* INSTRUCTIONS TO FOLLOW
Copy the records below word for word, leaving out nothing.

* AVAILABLE DATA
○ ○ ○ ○ ○ ○ ○

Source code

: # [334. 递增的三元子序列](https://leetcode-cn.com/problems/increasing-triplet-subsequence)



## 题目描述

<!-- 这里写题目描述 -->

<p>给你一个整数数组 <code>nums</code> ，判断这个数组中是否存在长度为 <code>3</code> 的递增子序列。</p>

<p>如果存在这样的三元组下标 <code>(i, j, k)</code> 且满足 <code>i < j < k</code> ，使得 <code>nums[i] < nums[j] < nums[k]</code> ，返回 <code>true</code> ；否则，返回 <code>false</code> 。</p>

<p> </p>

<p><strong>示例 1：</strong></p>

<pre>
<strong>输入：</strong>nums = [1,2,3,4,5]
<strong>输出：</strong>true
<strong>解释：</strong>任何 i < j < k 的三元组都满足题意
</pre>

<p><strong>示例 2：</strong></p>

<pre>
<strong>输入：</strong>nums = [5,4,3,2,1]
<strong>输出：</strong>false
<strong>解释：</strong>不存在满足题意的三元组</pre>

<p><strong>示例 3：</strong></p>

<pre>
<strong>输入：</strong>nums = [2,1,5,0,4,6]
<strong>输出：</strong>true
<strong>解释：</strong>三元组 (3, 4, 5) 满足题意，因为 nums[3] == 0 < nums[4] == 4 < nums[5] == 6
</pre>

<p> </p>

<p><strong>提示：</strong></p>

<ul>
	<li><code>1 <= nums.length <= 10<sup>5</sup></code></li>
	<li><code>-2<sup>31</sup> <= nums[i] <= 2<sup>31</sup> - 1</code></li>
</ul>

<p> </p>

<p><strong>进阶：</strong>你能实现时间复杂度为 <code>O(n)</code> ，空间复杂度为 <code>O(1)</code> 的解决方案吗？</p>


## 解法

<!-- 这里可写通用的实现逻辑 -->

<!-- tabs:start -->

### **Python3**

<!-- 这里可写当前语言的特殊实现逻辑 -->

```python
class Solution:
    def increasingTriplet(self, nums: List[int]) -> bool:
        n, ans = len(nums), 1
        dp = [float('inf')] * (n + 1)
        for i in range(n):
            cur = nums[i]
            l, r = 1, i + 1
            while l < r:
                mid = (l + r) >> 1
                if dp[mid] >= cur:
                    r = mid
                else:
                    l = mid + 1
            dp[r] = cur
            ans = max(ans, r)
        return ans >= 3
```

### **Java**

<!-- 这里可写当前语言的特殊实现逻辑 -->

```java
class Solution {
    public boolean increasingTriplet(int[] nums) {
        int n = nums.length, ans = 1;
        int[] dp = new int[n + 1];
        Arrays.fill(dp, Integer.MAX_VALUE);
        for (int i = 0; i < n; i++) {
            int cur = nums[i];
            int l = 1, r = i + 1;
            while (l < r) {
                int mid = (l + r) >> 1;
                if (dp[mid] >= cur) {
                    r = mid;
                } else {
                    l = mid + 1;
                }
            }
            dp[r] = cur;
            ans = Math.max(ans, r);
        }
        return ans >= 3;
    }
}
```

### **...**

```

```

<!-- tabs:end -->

○ ○ ○ ○ ○ ○ ○

* EXERCISE RESPONSE
Source code

: # [334. 递增的三元子序列](https://leetcode-cn.com/problems/increasing-triplet-subsequence)



## 题目描述

<!-- 这里写题目描述 -->

<p>给你一个整数数组 <code>nums</code> ，判断这个数组中是否存在长度为 <code>3</code> 的递增子序列。</p>

<p>如果存在这样的三元组下标 <code>(i, j, k)</code> 且满足 <code>i < j < k</code> ，使得 <code>nums[i] < nums[j] < nums[k]</code> ，返回 <code>true</code> ；否则，返回 <code>false</code> 。</p>

<p> </p>

<p><strong>示例 1：</strong></p>

<pre>
<strong>输入：</strong>nums = [1,2,3,4,5]
<strong>输出：</strong>true
<strong>解释：</strong>任何 i < j < k 的三元组都满足题意
</pre>

<p><strong>示例 2：</strong></p>

<pre>
<strong>输入：</strong>nums = [5,4,3,2,1]
<strong>输出：</strong>false
<strong>解释：</strong>不存在满足题意的三元组</pre>

<p><strong>示例 3：</strong></p>

<pre>
<strong>输入：</strong>nums = [2,1,5,0,4,6]
<strong>输出：</strong>true
<strong>解释：</strong>三元组 (3, 4, 5) 满足题意，因为 nums[3] == 0 < nums[4] == 4 < nums[5] == 6
</pre>

<p> </p>

<p><strong>提示：</strong></p>

<ul>
	<li><code>1 <= nums.length <= 10<sup>5</sup></code></li>
	<li><code>-2<sup>31</sup> <= nums[i] <= 2<sup>31</sup> - 1</code></li>
</ul>

<p> </p>

<p><strong>进阶：</strong>你能实现时间复杂度为 <code>O(n)</code> ，空间复杂度为 <code>O(1)</code> 的解决方案吗？</p>


## 解法

<!-- 这里可写通用的实现逻辑 -->

<!-- tabs:start -->

### **Python3**

<!-- 这里可写当前语言的特殊实现逻辑 -->

```python
class Solution:
    def increasingTriplet(self, nums: List[int]) -> bool:
        n, ans = len(nums), 1
        dp = [float('inf')] * (n + 1)
        for i in range(n):
            cur = nums[i]
            l, r = 1, i + 1
            while l < r:
                mid = (l + r) >> 1
                if dp[mid] >= cur:
                    r = mid
                else:
                    l = mid + 1
            dp[r] = cur
            ans = max(ans, r)
        return ans >= 3
```

### **Java**

<!-- 这里可写当前语言的特殊实现逻辑 -->

```java
class Solution {
    public boolean increasingTriplet(int[] nums) {
        int n = nums.length, ans = 1;
        int[] dp = new int[n + 1];
        Arrays.fill(dp, Integer.MAX_VALUE);
        for (int i = 0; i < n; i++) {
            int cur = nums[i];
            int l = 1, r = i + 1;
            while (l < r) {
                int mid = (l + r) >> 1;
                if (dp[mid] >= cur) {
                    r = mid;
                } else {
                    l = mid + 1;
                }
            }
            dp[r] = cur;
            ans = Math.max(ans, r);
        }
        return ans >= 3;
    }
}
```

### **...**

```

```

<!-- tabs:end -->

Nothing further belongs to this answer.